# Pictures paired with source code
========================================================================
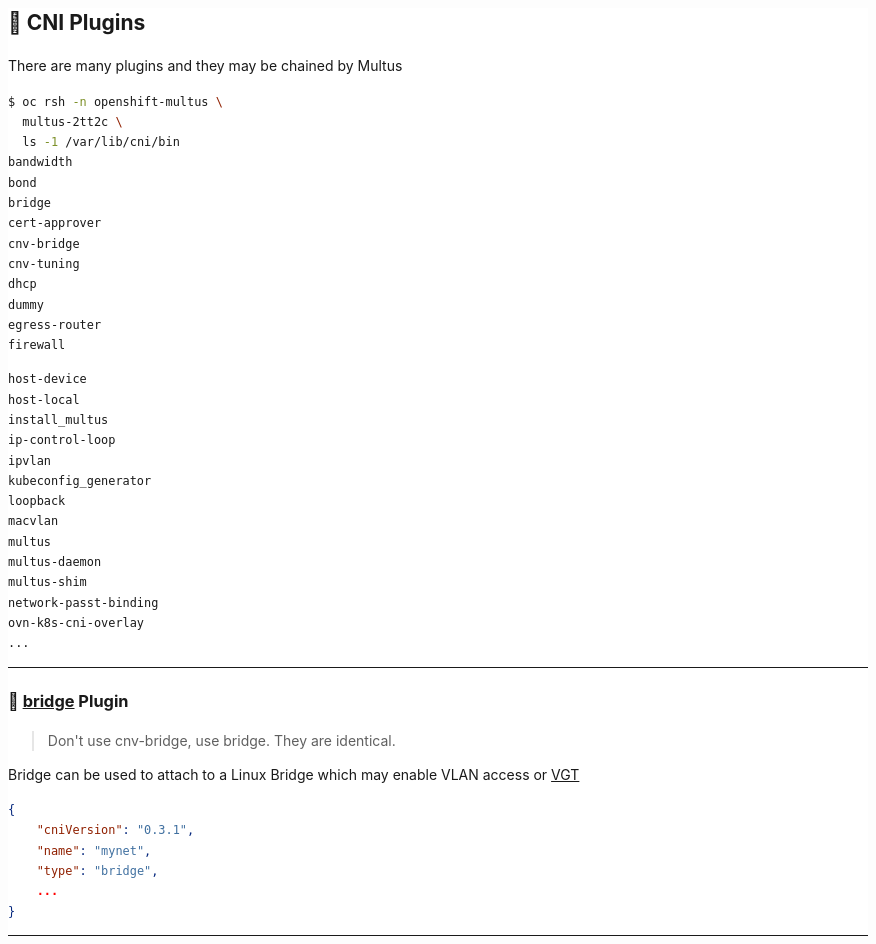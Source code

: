<style scoped>
  section { columns: 2; 
  column-rule: 1px solid #ccc; }
  p, h1, h2 { column-span: all; }
</style>

## 🔌 CNI Plugins

There are many plugins and they may be chained by Multus

```bash
$ oc rsh -n openshift-multus \
  multus-2tt2c \
  ls -1 /var/lib/cni/bin
bandwidth
bond
bridge
cert-approver
cnv-bridge
cnv-tuning
dhcp
dummy
egress-router
firewall
```

```bash
host-device
host-local
install_multus
ip-control-loop
ipvlan
kubeconfig_generator
loopback
macvlan
multus
multus-daemon
multus-shim
network-passt-binding
ovn-k8s-cni-overlay
...
```

---

### 🔌 [bridge](https://www.cni.dev/plugins/current/main/bridge/) Plugin

> Don't use cnv-bridge, use bridge. They are identical.

Bridge can be used to attach to a Linux Bridge which may enable VLAN access or [VGT](https://guifreelife.com/blog/2025/01/02/OpenShift-Virtualization-VLAN-Guest-Tagging/)

```json
{
    "cniVersion": "0.3.1",
    "name": "mynet",
    "type": "bridge",
    ...
}
```

---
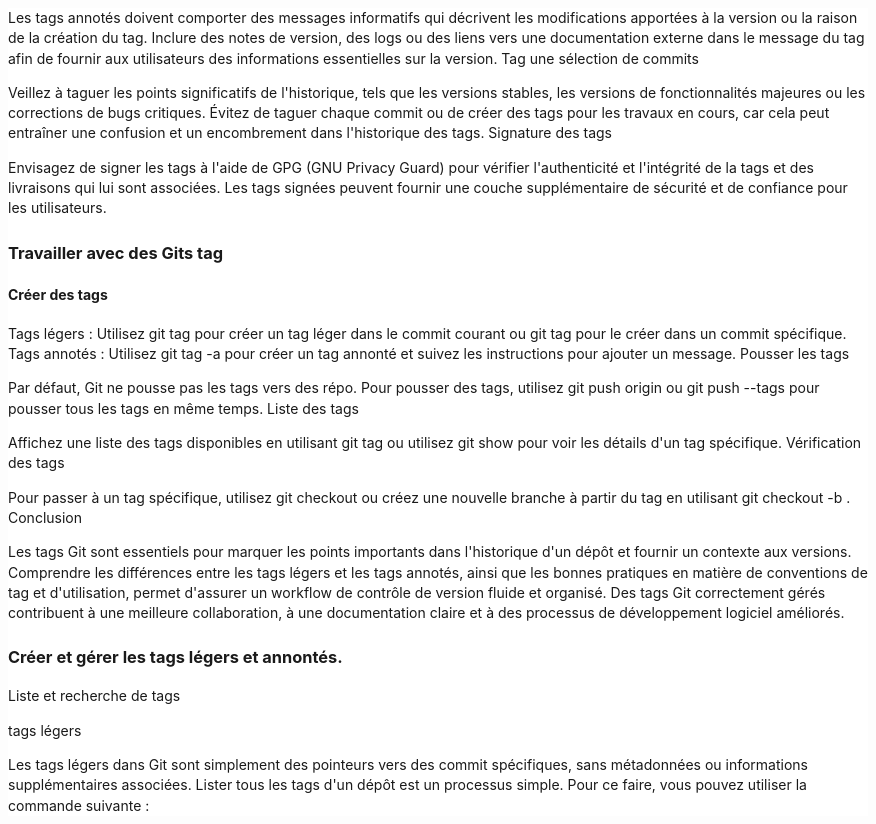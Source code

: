 Les tags annotés doivent comporter des messages informatifs qui décrivent les modifications apportées à la version ou la raison de la création du tag.
Inclure des notes de version, des logs ou des liens vers une documentation externe dans le message du tag afin de fournir aux utilisateurs des informations essentielles sur la version.
Tag une sélection de commits

Veillez à taguer les points significatifs de l'historique, tels que les versions stables, les versions de fonctionnalités majeures ou les corrections de bugs critiques.
Évitez de taguer chaque commit ou de créer des tags pour les travaux en cours, car cela peut entraîner une confusion et un encombrement dans l'historique des tags.
Signature des tags

Envisagez de signer les tags à l'aide de GPG (GNU Privacy Guard) pour vérifier l'authenticité et l'intégrité de la tags et des livraisons qui lui sont associées.
Les tags signées peuvent fournir une couche supplémentaire de sécurité et de confiance pour les utilisateurs.

### Travailler avec des Gits tag

#### Créer des tags

Tags légers : Utilisez git tag <tagname> pour créer un tag léger dans le commit courant ou git tag <tagname> <commit> pour le créer dans un commit spécifique.
Tags annotés : Utilisez git tag -a <tagname> pour créer un tag annonté et suivez les instructions pour ajouter un message.
Pousser les tags

Par défaut, Git ne pousse pas les tags vers des répo. Pour pousser des tags, utilisez git push origin <tagname> ou git push --tags pour pousser tous les tags en même temps.
Liste des tags

Affichez une liste des tags disponibles en utilisant git tag ou utilisez git show <tagname> pour voir les détails d'un tag spécifique.
Vérification des tags

Pour passer à un tag spécifique, utilisez git checkout <tagname> ou créez une nouvelle branche à partir du tag en utilisant git checkout -b <branchname> <tagname>.
Conclusion

Les tags Git sont essentiels pour marquer les points importants dans l'historique d'un dépôt et fournir un contexte aux versions. Comprendre les différences entre les tags légers et les tags annotés, ainsi que les bonnes pratiques en matière de conventions de tag et d'utilisation, permet d'assurer un workflow de contrôle de version fluide et organisé. Des tags Git correctement gérés contribuent à une meilleure collaboration, à une documentation claire et à des processus de développement logiciel améliorés.

### Créer et gérer les tags légers et annontés.
Liste et recherche de tags

tags légers

Les tags légers dans Git sont simplement des pointeurs vers des commit spécifiques, sans métadonnées ou informations supplémentaires associées. Lister tous les tags d'un dépôt est un processus simple. Pour ce faire, vous pouvez utiliser la commande suivante :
========================================================================
# Problem requirements
Reproduce every record exactly; images stay out.

# Reply
Source code

:<style scoped>
  section { columns: 2; 
  column-rule: 1px solid #ccc; }
  p, h1, h2 { column-span: all; }
</style>

## 🔌 CNI Plugins

There are many plugins and they may be chained by Multus

```bash
$ oc rsh -n openshift-multus \
  multus-2tt2c \
  ls -1 /var/lib/cni/bin
bandwidth
bond
bridge
cert-approver
cnv-bridge
cnv-tuning
dhcp
dummy
egress-router
firewall
```

```bash
host-device
host-local
install_multus
ip-control-loop
ipvlan
kubeconfig_generator
loopback
macvlan
multus
multus-daemon
multus-shim
network-passt-binding
ovn-k8s-cni-overlay
...
```

---

### 🔌 [bridge](https://www.cni.dev/plugins/current/main/bridge/) Plugin

> Don't use cnv-bridge, use bridge. They are identical.

Bridge can be used to attach to a Linux Bridge which may enable VLAN access or [VGT](https://guifreelife.com/blog/2025/01/02/OpenShift-Virtualization-VLAN-Guest-Tagging/)

```json
{
    "cniVersion": "0.3.1",
    "name": "mynet",
    "type": "bridge",
    ...
}
```

---
Source code

: Les tags annotés doivent comporter des messages informatifs qui décrivent les modifications apportées à la version ou la raison de la création du tag.
Inclure des notes de version, des logs ou des liens vers une documentation externe dans le message du tag afin de fournir aux utilisateurs des informations essentielles sur la version.
Tag une sélection de commits

Veillez à taguer les points significatifs de l'historique, tels que les versions stables, les versions de fonctionnalités majeures ou les corrections de bugs critiques.
Évitez de taguer chaque commit ou de créer des tags pour les travaux en cours, car cela peut entraîner une confusion et un encombrement dans l'historique des tags.
Signature des tags

Envisagez de signer les tags à l'aide de GPG (GNU Privacy Guard) pour vérifier l'authenticité et l'intégrité de la tags et des livraisons qui lui sont associées.
Les tags signées peuvent fournir une couche supplémentaire de sécurité et de confiance pour les utilisateurs.

### Travailler avec des Gits tag

#### Créer des tags

Tags légers : Utilisez git tag <tagname> pour créer un tag léger dans le commit courant ou git tag <tagname> <commit> pour le créer dans un commit spécifique.
Tags annotés : Utilisez git tag -a <tagname> pour créer un tag annonté et suivez les instructions pour ajouter un message.
Pousser les tags

Par défaut, Git ne pousse pas les tags vers des répo. Pour pousser des tags, utilisez git push origin <tagname> ou git push --tags pour pousser tous les tags en même temps.
Liste des tags

Affichez une liste des tags disponibles en utilisant git tag ou utilisez git show <tagname> pour voir les détails d'un tag spécifique.
Vérification des tags

Pour passer à un tag spécifique, utilisez git checkout <tagname> ou créez une nouvelle branche à partir du tag en utilisant git checkout -b <branchname> <tagname>.
Conclusion

Les tags Git sont essentiels pour marquer les points importants dans l'historique d'un dépôt et fournir un contexte aux versions. Comprendre les différences entre les tags légers et les tags annotés, ainsi que les bonnes pratiques en matière de conventions de tag et d'utilisation, permet d'assurer un workflow de contrôle de version fluide et organisé. Des tags Git correctement gérés contribuent à une meilleure collaboration, à une documentation claire et à des processus de développement logiciel améliorés.

### Créer et gérer les tags légers et annontés.
Liste et recherche de tags

tags légers

Les tags légers dans Git sont simplement des pointeurs vers des commit spécifiques, sans métadonnées ou informations supplémentaires associées. Lister tous les tags d'un dépôt est un processus simple. Pour ce faire, vous pouvez utiliser la commande suivante :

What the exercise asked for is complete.